El autobús era una sauna, no se podía ventilar y la calefacción ¡estaba encendida! Eloy le pidió a Aliyá que hablase con el conductor y que apagase la calefacción, la respuesta fue demoledora. ¡La válvula estaba estropeada y no había pieza de repuesto! Así, en esa sauna rodante, tuvieron que hacer todo el trayecto.

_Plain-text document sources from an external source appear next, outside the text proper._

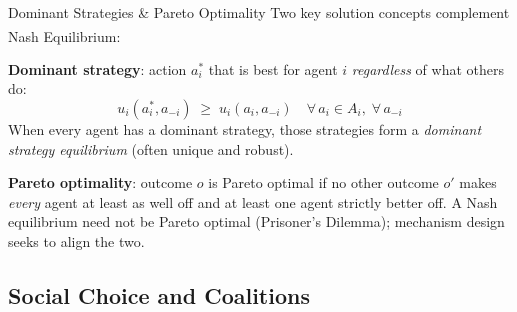 \begin{v3topic}{Dominant Strategies \& Pareto Optimality}
    Two key solution concepts complement Nash Equilibrium:\textsuperscript{\cite[][p.~64]{shohamMultiagentSystemsAlgorithmic2009}}

    \textbf{Dominant strategy}: action $a_i^*$ that is best for agent $i$ \emph{regardless}
    of what others do:
    \begin{equation}
        u_i(a_i^*, a_{-i}) \;\geq\; u_i(a_i, a_{-i})
        \quad \forall\, a_i \in A_i,\; \forall\, a_{-i}
    \end{equation}
    When every agent has a dominant strategy, those strategies form a
    \emph{dominant strategy equilibrium} (often unique and robust).

    \textbf{Pareto optimality}: outcome $o$ is Pareto optimal if no other outcome
    $o'$ makes \emph{every} agent at least as well off and at least one agent
    strictly better off.
    A Nash equilibrium need not be Pareto optimal (Prisoner's Dilemma);
    mechanism design seeks to align the two.

\end{v3topic}

\subsection{Social Choice and Coalitions}

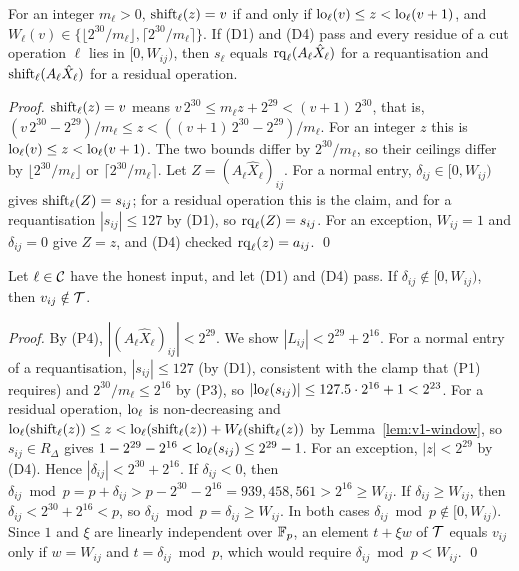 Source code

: \begin{lemma}[windows]
  \label{lem:v1-window}
  For an integer $m_\ell > 0$, $\Vshift_\ell(z) = v$ if and only if $\Vlo_\ell(v) \le z <
  \Vlo_\ell(v+1)$, and $W_\ell(v) \in \{\lfloor 2^{30}/m_\ell \rfloor, \lceil 2^{30}/m_\ell
  \rceil\}$. If (D1) and (D4) pass and every residue of a cut operation $\ell$ lies in $[0,
  W_{ij})$, then $s_\ell$ equals $\Vrq_\ell(A_\ell \hat X_\ell)$ for a requantisation and
  $\Vshift_\ell(A_\ell \hat X_\ell)$ for a residual operation.
\end{lemma}

\noindent\emph{Proof.} $\Vshift_\ell(z) = v$ means $v\,2^{30} \le m_\ell z + 2^{29} < (v+1)\,
2^{30}$, that is, $(v\,2^{30} - 2^{29})/m_\ell \le z < ((v+1)\,2^{30} - 2^{29})/m_\ell$. For an
integer $z$ this is $\Vlo_\ell(v) \le z < \Vlo_\ell(v+1)$. The two bounds differ by
$2^{30}/m_\ell$, so their ceilings differ by $\lfloor 2^{30}/m_\ell \rfloor$ or $\lceil
2^{30}/m_\ell \rceil$. Let $Z = (A_\ell \hat X_\ell)_{ij}$. For a normal entry, $\delta_{ij} \in
[0, W_{ij})$ gives $\Vshift_\ell(Z) = s_{ij}$; for a residual operation this is the claim, and for
a requantisation $|s_{ij}| \le 127$ by (D1), so $\Vrq_\ell(Z) = s_{ij}$. For an exception,
$W_{ij} = 1$ and $\delta_{ij} = 0$ give $Z = z$, and (D4) checked $\Vrq_\ell(z) = a_{ij}$. \qed

\begin{lemma}
  \label{lem:v1-nowrap}
  Let $\ell \in \Vcut$ have the honest input, and let (D1) and (D4) pass. If $\delta_{ij} \notin
  [0, W_{ij})$, then $v_{ij} \notin \Vtab$.
\end{lemma}

\noindent\emph{Proof.} By (P4), $|(A_\ell \hat X_\ell)_{ij}| < 2^{29}$. We show $|L_{ij}| < 2^{29}
+ 2^{16}$. For a normal entry of a requantisation, $|s_{ij}| \le 127$ (by (D1), consistent with the
clamp that (P1) requires) and $2^{30}/m_\ell \le 2^{16}$ by (P3), so $|\Vlo_\ell(s_{ij})| \le
127.5 \cdot 2^{16} + 1 < 2^{23}$. For a residual operation, $\Vlo_\ell$ is non-decreasing and
$\Vlo_\ell(\Vshift_\ell(z)) \le z < \Vlo_\ell(\Vshift_\ell(z)) + W_\ell(\Vshift_\ell(z))$ by
Lemma~\ref{lem:v1-window}, so $s_{ij} \in R_\Delta$ gives $1 - 2^{29} - 2^{16} <
\Vlo_\ell(s_{ij}) \le 2^{29} - 1$. For an exception, $|z| < 2^{29}$ by (D4). Hence $|\delta_{ij}|
< 2^{30} + 2^{16}$. If $\delta_{ij} < 0$, then $\delta_{ij} \bmod p = p + \delta_{ij} > p - 2^{30}
- 2^{16} = 939{,}458{,}561 > 2^{16} \ge W_{ij}$. If $\delta_{ij} \ge W_{ij}$, then $\delta_{ij} <
2^{30} + 2^{16} < p$, so $\delta_{ij} \bmod p = \delta_{ij} \ge W_{ij}$. In both cases
$\delta_{ij} \bmod p \notin [0, W_{ij})$. Since $1$ and $\xi$ are linearly independent over $\F$, an
element $t + \xi w$ of $\Vtab$ equals $v_{ij}$ only if $w = W_{ij}$ and $t = \delta_{ij} \bmod p$,
which would require $\delta_{ij} \bmod p < W_{ij}$. \qed

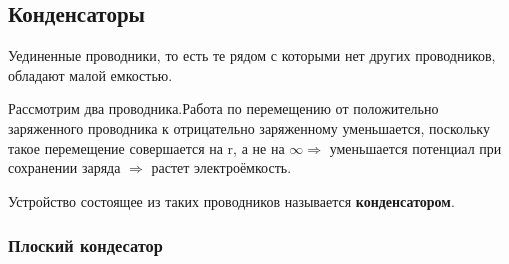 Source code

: \documentclass[../main.tex]{subfiles}
\begin{document}
\subsection{Конденсаторы}
Уединенные проводники, то есть те рядом с которыми нет других проводников, обладают малой емкостью.

Рассмотрим два проводника.Работа по перемещению от положительно заряженного проводника к отрицательно заряженному уменьшается, поскольку
такое перемещение совершается на r, а не на $\infty \Rightarrow$ уменьшается потенциал при сохранении заряда $\Rightarrow$
растет электроёмкость.

 Устройство состоящее из таких проводников называется \textbf{конденсатором}.



\subsubsection{Плоский кондесатор}
\end{document}
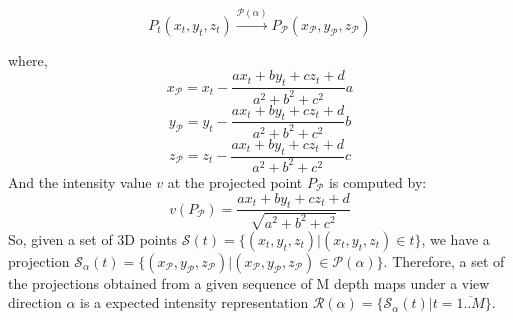 \documentclass[review]{elsarticle}
\begin{document}
\begin{equation}
	P_t(x_t,y_t,z_t)\xrightarrow{\mathcal{P}(\alpha)}P_\mathcal{P}(x_\mathcal{P},y_\mathcal{P},z_\mathcal{P})
\end{equation}

where,
\begin{equation}
	x_\mathcal{P} = x_t - \frac{ax_t + by_t + cz_t + d}{a^2 + b^2 + c^2}a
\end{equation}
\begin{equation}
	y_\mathcal{P} = y_t - \frac{ax_t + by_t + cz_t + d}{a^2 + b^2 + c^2}b
\end{equation}
\begin{equation}
	z_\mathcal{P} = z_t - \frac{ax_t + by_t + cz_t + d}{a^2 + b^2 + c^2}c
\end{equation}
And the intensity value $v$ at the projected point $P_\mathcal{P}$ is computed by:
\begin{equation}
	v(P_\mathcal{P}) = \frac{ax_t + by_t + cz_t + d}{\sqrt{a^2 + b^2 + c^2}}
\end{equation}
So, given a set of 3D points $\mathcal{S}(t) = \{(x_t,y_t,z_t)\vert(x_t,y_t,z_t) \in t\}$, we have a projection $\mathcal{S}_\alpha(t) = \{(x_\mathcal{P},y_\mathcal{P},z_\mathcal{P})\vert(x_\mathcal{P},y_\mathcal{P},z_\mathcal{P}) \in \mathcal{P}(\alpha)\}$. Therefore, a set of the projections obtained from a given sequence of M depth maps under a view direction $\alpha$ is a expected intensity representation $\mathcal{R}(\alpha) = \{\mathcal{S}_\alpha(t) \vert t=\overline{1..M}\}$.
\end{document}
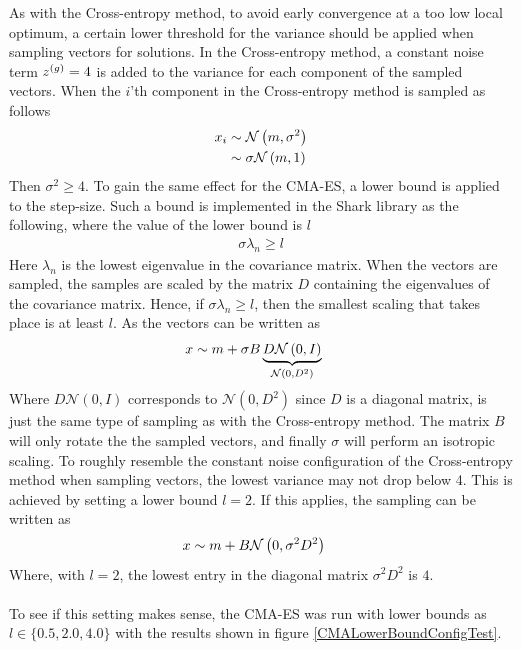 As with the Cross-entropy method, to avoid early convergence
at a too low local optimum, a 
certain lower threshold for the variance should be applied when 
sampling vectors for solutions. In the Cross-entropy method, a constant 
noise term $z^{(g)} = 4$ is added to the variance for each component
of the sampled vectors. When the $i$'th component in the Cross-entropy method is
sampled as follows
\begin{align*}
x_i &\sim \mathcal{N}\left(m, \sigma^{2}\right)\\
              &\sim \sigma \mathcal{N}\left(m, 1\right)
\end{align*}
Then $\sigma^{2} \geq 4$. To gain the same effect for the CMA-ES, a lower bound 
is applied to the step-size. Such a bound is implemented in the Shark library
as the following, where the value of the lower bound is $l$
\begin{align*}
\sigma  \lambda_n \geq l
\end{align*}
Here $\lambda_n$ is the lowest eigenvalue in the covariance matrix. 
When the vectors are sampled, the samples are scaled by the matrix $D$
containing the eigenvalues of the covariance matrix. 
Hence, if $\sigma \lambda_n \geq l$, then the smallest scaling
that takes place is at least $l$. As the vectors can be written 
as
\begin{align*}
x &\sim m + \sigma B 
\underbrace{D \mathcal{N}\left(0, I \right)}_{\mathcal{N}\left(0, D^2 \right)}
\end{align*}
Where $D \mathcal{N}\left(0, I \right)$ corresponds to 
$\mathcal{N}\left(0, D^2 \right)$ since $D$ is a diagonal
matrix, is just the same type of sampling as with the Cross-entropy method. 
The matrix $B$ will only rotate the the sampled vectors, and finally
$\sigma$ will perform an isotropic scaling. 
To roughly resemble the constant noise configuration of the Cross-entropy method
when sampling vectors, the lowest variance may not drop below 4. 
This is achieved by setting a lower bound $l=2$. If this applies,
the sampling can be written as
\begin{align*}
x &\sim m +  B \mathcal{N}\left(0, \sigma^2 D^2 \right)
\end{align*}
Where, with $l=2$, the lowest entry in the diagonal matrix $\sigma^2 D^2$
is $4$.\\
\\
To see if this setting makes sense, the CMA-ES was run with lower bounds as 
$l \in \{0.5, 2.0, 4.0\}$ with the results shown in figure \ref{CMALowerBoundConfigTest}.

Para Aliyá y Eloy el trayecto fue una especie de suplicio sentimental para ambos, se iban a separar y seguramente para siempre. Pero durante el proyecto Eloy le regaló un libro: Ébano, la novela de Alberto Vázquez Figueroa, que narra la odisea de un europeo casado con una mujer africana que en la visita a su país de origen es raptada por unos mercaderes de esclavos y llevada hasta Arabia Saudita y el marido sigue su rastro hasta que ella desaparece en las aguas del Mar Rojo. Eloy le regaló el libro con una emotiva dedicatoria: «Como él la siguió así lo haré yo».
Y así iba a suceder
Mientras tanto había que salir del país.
Y otra vez los problemas.
Después de volar desde Ufá hasta Moscú se dirigieron apresuradamente a Sherémetevo-2 y oh, sorpresa, sorpresa, los billetes de sus compañeros estaban caducados y el dinero que tenían no les llegaba para pagar nuevos billetes. Entonces no proliferaban las tarjetas de crédito y ellos no tenían.
Intentaron explicarles el problema a los funcionarios de Lufthansa en el mostrador de embarque y estos sin escucharlos porque estaban retrasados los remitieron a la puerta de embarque para ver qué podían hacer. Cuando llegaron a la puerta de embarque y viendo el nerviosismo de los funcionarios de la línea aérea, Eloy tuvo una inspiración y pidió a sus compañeros los billetes, puso el suyo que, era válido encima de todos, y lo entregó. Los teutones ni los miraron y les entregaron las tarjetas de embarque. Hasta que el avión no despegó no estuvieron tranquilos y se relajaron, como Eloy viajaba en bussines consiguió que una azafata muy gentil le regalara una botella de champán para celebrar con sus compañeros el final feliz.